Iraq originally proposed Grand Faw in 2011 for $17 billion, all covered by the government and including an oil export platform. Since then, Brent crude prices have dropped more than 70 percent, leaving the government with a budget deficit estimated at 24 trillion dinars ($20 billion) for next year. The oil export platform has been dropped.

Plans for the port have led to tensions with neighboring Kuwait, which is building the Mubarak Al-Kabeer container port project also on the Persian Gulf. Tensions persist since Iraq under Hussein invaded Kuwait in 1990. Iraq had expressed concern that the Kuwaiti port may hamper maritime access to Grand Faw. Plans for the ports aim to become a gateway for Gulf products going to Turkey and Europe.

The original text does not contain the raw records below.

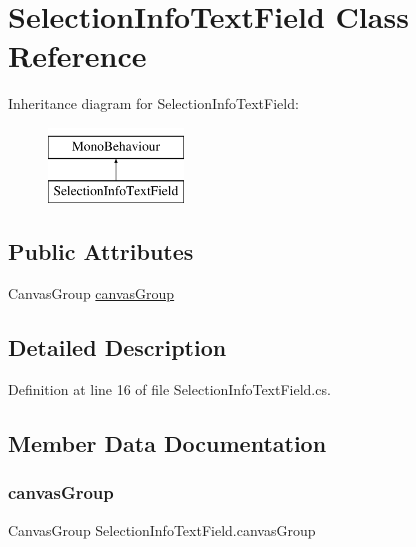 \hypertarget{class_selection_info_text_field}{}\section{Selection\+Info\+Text\+Field Class Reference}
\label{class_selection_info_text_field}
Inheritance diagram for Selection\+Info\+Text\+Field\+:\begin{figure}[H]
\begin{center}
\leavevmode
\includegraphics[height=2.000000cm]{class_selection_info_text_field}
\end{center}
\end{figure}
\subsection*{Public Attributes}
\begin{DoxyCompactItemize}
\item 
Canvas\+Group \hyperlink{class_selection_info_text_field_ac36f3f06e848c35fa077b85c920b8365}{canvas\+Group}
\end{DoxyCompactItemize}


\subsection{Detailed Description}


Definition at line 16 of file Selection\+Info\+Text\+Field.\+cs.



\subsection{Member Data Documentation}
\mbox{\label{class_selection_info_text_field_ac36f3f06e848c35fa077b85c920b8365}} 
\subsubsection{\texorpdfstring{canvas\+Group}{canvasGroup}}
{\footnotesize\ttfamily Canvas\+Group Selection\+Info\+Text\+Field.\+canvas\+Group}



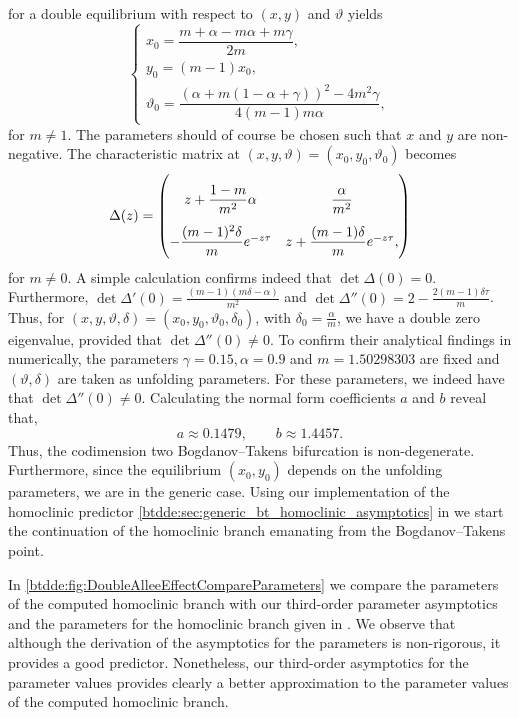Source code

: for a double equilibrium with respect to $(x,y)$ and $\vartheta$ yields
\begin{equation}
    \begin{cases}
        x_0 = \dfrac{m+\alpha-m\alpha+m\gamma}{2m}, \\
        y_0 = (m-1)x_0, \\
        \vartheta_0 = \dfrac{(\alpha+m(1-\alpha+\gamma))^2 - 4m^2\gamma}{4(m-1)m\alpha},
    \end{cases}
\end{equation}
for $m\neq 1$. The parameters should of course be chosen such that $x$ and $y$
are non-negative. The characteristic matrix at
$(x,y,\vartheta)=(x_0,y_0,\vartheta_0)$ becomes
\[
\begingroup
\renewcommand*{\arraystretch}{2.5}
    \Delta(z) = \begin{pmatrix}
        z + \dfrac{1-m}{m^2}\alpha & \dfrac \alpha {m^2} \\
        -\dfrac{(m-1)^2\delta}m e^{-z\tau} & z + \dfrac{(m-1)\delta}m e^{-z\tau},
    \end{pmatrix}
\endgroup
\]
for $m\neq 0$. A simple calculation confirms indeed that $\det\Delta(0)=0$.
Furthermore, $\det\Delta'(0)=\frac{(m-1)(m\delta-\alpha)}{m^2}$ and
$\det\Delta''(0)=2 - \frac{2 (m-1) \delta\tau}{m}$. Thus, for
$(x,y,\vartheta,\delta)=(x_0,y_0,\vartheta_0,\delta_0)$, with $\delta_0 =
\frac\alpha m$, we have a double zero eigenvalue, provided that
$\det\Delta''(0) \neq 0$. To confirm their analytical findings in \cite{Jiao2021}
numerically, the parameters $\gamma=0.15,\alpha=0.9$ and $m=1.50298303$ are
fixed and $(\vartheta,\delta)$ are taken as unfolding parameters. For these
parameters, we indeed have that $\det\Delta''(0) \neq 0$. Calculating the normal
form coefficients $a$ and $b$ reveal that,
\[
a \approx 0.1479, \qquad b \approx 1.4457.
\]
Thus, the codimension two Bogdanov--Takens bifurcation is non-degenerate.
Furthermore, since the equilibrium $(x_0,y_0)$ depends on the unfolding
parameters, we are in the generic case. Using our implementation of the
homoclinic predictor \cref{btdde:sec:generic_bt_homoclinic_asymptotics} in
\DDEBIFTOOL we start the continuation of the homoclinic branch emanating from
the Bogdanov--Takens point.

In \cref{btdde:fig:DoubleAlleeEffectCompareParameters} we compare the parameters of
the computed homoclinic branch with our third-order parameter asymptotics and
the parameters for the homoclinic branch given in \cite{Jiao2021}. We observe
that although the derivation of the asymptotics for the parameters is
non-rigorous, it provides a good predictor. Nonetheless, our third-order
asymptotics for the parameter values provides clearly a better approximation to
the parameter values of the computed homoclinic branch.

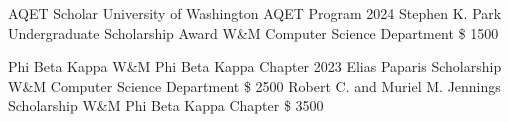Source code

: 
\begin{cvhonors}
\cvhonor
{AQET Scholar}
{University of Washington AQET Program}
{}
{2024}
\cvhonor
{Stephen K. Park Undergraduate Scholarship Award}
{W\&M Computer Science Department}
{\$ 1500}
{}

\end{cvhonors}
\begin{cvhonors}
\cvhonor
{Phi Beta Kappa}
{W\&M Phi Beta Kappa Chapter}
{}
{2023}
\cvhonor
{Elias Paparis Scholarship}
{W\&M Computer Science Department}
{\$ 2500}
{}
\cvhonor
{Robert C. and Muriel M. Jennings Scholarship}
{W\&M Phi Beta Kappa Chapter}
{\$ 3500}
{}

\end{cvhonors}
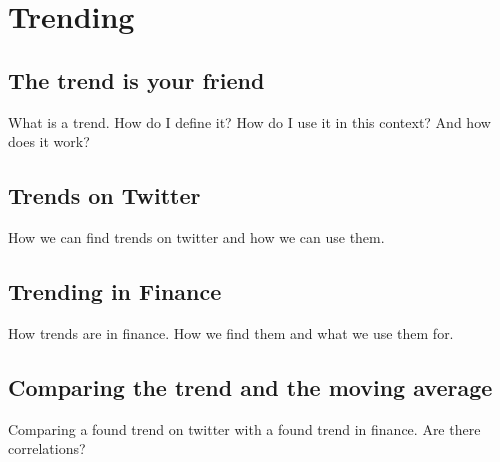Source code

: 
\chapter{Trending}

\section{The trend is your friend}
What is a trend. How do I define it? How do I use it in this context? And how
does it work? 

\section{Trends on Twitter}
How we can find trends on twitter and how we can use them. 
\section{Trending in Finance}
How trends are in finance. How we find them and what we use them for. 

\section{Comparing the trend and the moving average}
Comparing a found trend on twitter with a found trend in finance. Are there
correlations?   
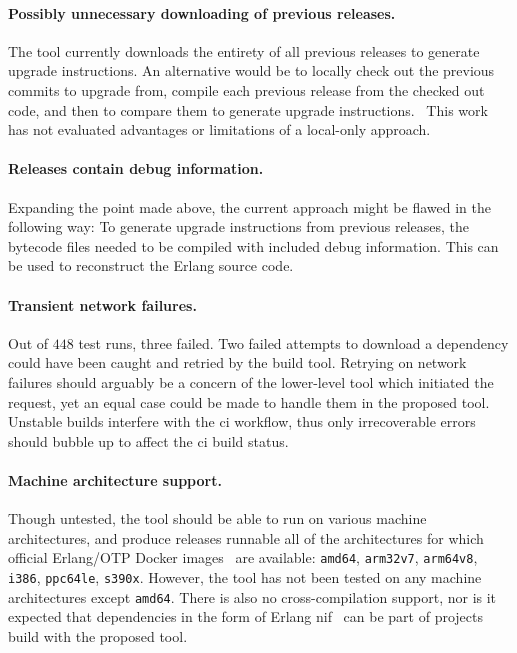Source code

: \paragraph{Possibly unnecessary downloading of previous releases.} The tool currently downloads the entirety of all previous releases to generate upgrade instructions. An alternative would be to locally check out the previous commits to upgrade from, compile each previous release from the checked out code, and then to compare them to generate upgrade instructions.~\cite{rebar3appup} This work has not evaluated advantages or limitations of a local-only approach.

\paragraph{Releases contain debug information.} Expanding the point made above, the current approach might be flawed in the following way: To generate upgrade instructions from previous releases, the bytecode files needed to be compiled with included debug information. This can be used to reconstruct the Erlang source code.~\cite{doc:otp}

\paragraph{Transient network failures.} Out of $448$ test runs, three failed. Two failed attempts to download a dependency could have been caught and retried by the build tool. Retrying on network failures should arguably be a concern of the lower-level tool which initiated the request, yet an equal case could be made to handle them in the proposed tool. Unstable builds interfere with the \acrshort{ci} workflow, thus only irrecoverable errors should bubble up to affect the \acrshort{ci} build status.

\paragraph{Machine architecture support.} Though untested, the tool should be able to run on various machine architectures, and produce releases runnable all of the architectures for which official Erlang/OTP Docker images~\cite{docker:erlang} are available: \lstinline|amd64|, \lstinline|arm32v7|, \lstinline|arm64v8|, \lstinline|i386|, \lstinline|ppc64le|, \lstinline|s390x|. However, the tool has not been tested on any machine architectures except \lstinline|amd64|. There is also no cross-compilation support, nor is it expected that dependencies in the form of Erlang \acrfull{nif}~\cite{doc:otp} can be part of projects build with the proposed tool.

The Basra provincial council wants to list the holding company on the Iraq Stock Exchange, with the public shares representing a 25 percent stake, Al-Bazooni said. The local government would own 26 percent and foreign investors 49 percent, he said.

The council is in talks with U.S. and Chinese companies to invest in the projects, Al-Bazooni said. He declined to identify them. The port would have 25 to 30 platforms for containers.